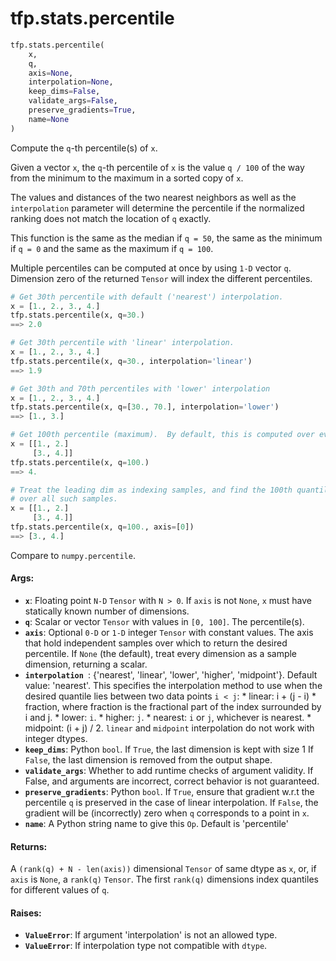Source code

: <div itemscope itemtype="http://developers.google.com/ReferenceObject">
<meta itemprop="name" content="tfp.stats.percentile" />
<meta itemprop="path" content="Stable" />
</div>

# tfp.stats.percentile

``` python
tfp.stats.percentile(
    x,
    q,
    axis=None,
    interpolation=None,
    keep_dims=False,
    validate_args=False,
    preserve_gradients=True,
    name=None
)
```

Compute the `q`-th percentile(s) of `x`.

Given a vector `x`, the `q`-th percentile of `x` is the value `q / 100` of the
way from the minimum to the maximum in a sorted copy of `x`.

The values and distances of the two nearest neighbors as well as the
`interpolation` parameter will determine the percentile if the normalized
ranking does not match the location of `q` exactly.

This function is the same as the median if `q = 50`, the same as the minimum
if `q = 0` and the same as the maximum if `q = 100`.

Multiple percentiles can be computed at once by using `1-D` vector `q`.
Dimension zero of the returned `Tensor` will index the different percentiles.


```python
# Get 30th percentile with default ('nearest') interpolation.
x = [1., 2., 3., 4.]
tfp.stats.percentile(x, q=30.)
==> 2.0

# Get 30th percentile with 'linear' interpolation.
x = [1., 2., 3., 4.]
tfp.stats.percentile(x, q=30., interpolation='linear')
==> 1.9

# Get 30th and 70th percentiles with 'lower' interpolation
x = [1., 2., 3., 4.]
tfp.stats.percentile(x, q=[30., 70.], interpolation='lower')
==> [1., 3.]

# Get 100th percentile (maximum).  By default, this is computed over every dim
x = [[1., 2.]
     [3., 4.]]
tfp.stats.percentile(x, q=100.)
==> 4.

# Treat the leading dim as indexing samples, and find the 100th quantile (max)
# over all such samples.
x = [[1., 2.]
     [3., 4.]]
tfp.stats.percentile(x, q=100., axis=[0])
==> [3., 4.]
```

Compare to `numpy.percentile`.

#### Args:

* <b>`x`</b>:  Floating point `N-D` `Tensor` with `N > 0`.  If `axis` is not `None`,
    `x` must have statically known number of dimensions.
* <b>`q`</b>:  Scalar or vector `Tensor` with values in `[0, 100]`. The percentile(s).
* <b>`axis`</b>:  Optional `0-D` or `1-D` integer `Tensor` with constant values. The
    axis that hold independent samples over which to return the desired
    percentile.  If `None` (the default), treat every dimension as a sample
    dimension, returning a scalar.
* <b>`interpolation `</b>: {'nearest', 'linear', 'lower', 'higher', 'midpoint'}.
    Default value: 'nearest'.  This specifies the interpolation method to
    use when the desired quantile lies between two data points `i < j`:
      * linear: i + (j - i) * fraction, where fraction is the fractional part
        of the index surrounded by i and j.
      * lower: `i`.
      * higher: `j`.
      * nearest: `i` or `j`, whichever is nearest.
      * midpoint: (i + j) / 2.
    `linear` and `midpoint` interpolation do not work with integer dtypes.
* <b>`keep_dims`</b>:  Python `bool`. If `True`, the last dimension is kept with size 1
    If `False`, the last dimension is removed from the output shape.
* <b>`validate_args`</b>:  Whether to add runtime checks of argument validity. If
    False, and arguments are incorrect, correct behavior is not guaranteed.
* <b>`preserve_gradients`</b>:  Python `bool`.  If `True`, ensure that gradient w.r.t
    the percentile `q` is preserved in the case of linear interpolation.
    If `False`, the gradient will be (incorrectly) zero when `q` corresponds
    to a point in `x`.
* <b>`name`</b>:  A Python string name to give this `Op`.  Default is 'percentile'


#### Returns:

A `(rank(q) + N - len(axis))` dimensional `Tensor` of same dtype as `x`, or,
  if `axis` is `None`, a `rank(q)` `Tensor`.  The first `rank(q)` dimensions
  index quantiles for different values of `q`.


#### Raises:

* <b>`ValueError`</b>:  If argument 'interpolation' is not an allowed type.
* <b>`ValueError`</b>:  If interpolation type not compatible with `dtype`.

## Assignment
Every line of the listing is to be retyped exactly; pictures stay out.

## Result
Source code

: <div itemscope itemtype="http://developers.google.com/ReferenceObject">
<meta itemprop="name" content="tfp.stats.percentile" />
<meta itemprop="path" content="Stable" />
</div>

# tfp.stats.percentile

``` python
tfp.stats.percentile(
    x,
    q,
    axis=None,
    interpolation=None,
    keep_dims=False,
    validate_args=False,
    preserve_gradients=True,
    name=None
)
```

Compute the `q`-th percentile(s) of `x`.

Given a vector `x`, the `q`-th percentile of `x` is the value `q / 100` of the
way from the minimum to the maximum in a sorted copy of `x`.

The values and distances of the two nearest neighbors as well as the
`interpolation` parameter will determine the percentile if the normalized
ranking does not match the location of `q` exactly.

This function is the same as the median if `q = 50`, the same as the minimum
if `q = 0` and the same as the maximum if `q = 100`.

Multiple percentiles can be computed at once by using `1-D` vector `q`.
Dimension zero of the returned `Tensor` will index the different percentiles.


```python
# Get 30th percentile with default ('nearest') interpolation.
x = [1., 2., 3., 4.]
tfp.stats.percentile(x, q=30.)
==> 2.0

# Get 30th percentile with 'linear' interpolation.
x = [1., 2., 3., 4.]
tfp.stats.percentile(x, q=30., interpolation='linear')
==> 1.9

# Get 30th and 70th percentiles with 'lower' interpolation
x = [1., 2., 3., 4.]
tfp.stats.percentile(x, q=[30., 70.], interpolation='lower')
==> [1., 3.]

# Get 100th percentile (maximum).  By default, this is computed over every dim
x = [[1., 2.]
     [3., 4.]]
tfp.stats.percentile(x, q=100.)
==> 4.

# Treat the leading dim as indexing samples, and find the 100th quantile (max)
# over all such samples.
x = [[1., 2.]
     [3., 4.]]
tfp.stats.percentile(x, q=100., axis=[0])
==> [3., 4.]
```

Compare to `numpy.percentile`.

#### Args:

* <b>`x`</b>:  Floating point `N-D` `Tensor` with `N > 0`.  If `axis` is not `None`,
    `x` must have statically known number of dimensions.
* <b>`q`</b>:  Scalar or vector `Tensor` with values in `[0, 100]`. The percentile(s).
* <b>`axis`</b>:  Optional `0-D` or `1-D` integer `Tensor` with constant values. The
    axis that hold independent samples over which to return the desired
    percentile.  If `None` (the default), treat every dimension as a sample
    dimension, returning a scalar.
* <b>`interpolation `</b>: {'nearest', 'linear', 'lower', 'higher', 'midpoint'}.
    Default value: 'nearest'.  This specifies the interpolation method to
    use when the desired quantile lies between two data points `i < j`:
      * linear: i + (j - i) * fraction, where fraction is the fractional part
        of the index surrounded by i and j.
      * lower: `i`.
      * higher: `j`.
      * nearest: `i` or `j`, whichever is nearest.
      * midpoint: (i + j) / 2.
    `linear` and `midpoint` interpolation do not work with integer dtypes.
* <b>`keep_dims`</b>:  Python `bool`. If `True`, the last dimension is kept with size 1
    If `False`, the last dimension is removed from the output shape.
* <b>`validate_args`</b>:  Whether to add runtime checks of argument validity. If
    False, and arguments are incorrect, correct behavior is not guaranteed.
* <b>`preserve_gradients`</b>:  Python `bool`.  If `True`, ensure that gradient w.r.t
    the percentile `q` is preserved in the case of linear interpolation.
    If `False`, the gradient will be (incorrectly) zero when `q` corresponds
    to a point in `x`.
* <b>`name`</b>:  A Python string name to give this `Op`.  Default is 'percentile'


#### Returns:

A `(rank(q) + N - len(axis))` dimensional `Tensor` of same dtype as `x`, or,
  if `axis` is `None`, a `rank(q)` `Tensor`.  The first `rank(q)` dimensions
  index quantiles for different values of `q`.


#### Raises:

* <b>`ValueError`</b>:  If argument 'interpolation' is not an allowed type.
* <b>`ValueError`</b>:  If interpolation type not compatible with `dtype`.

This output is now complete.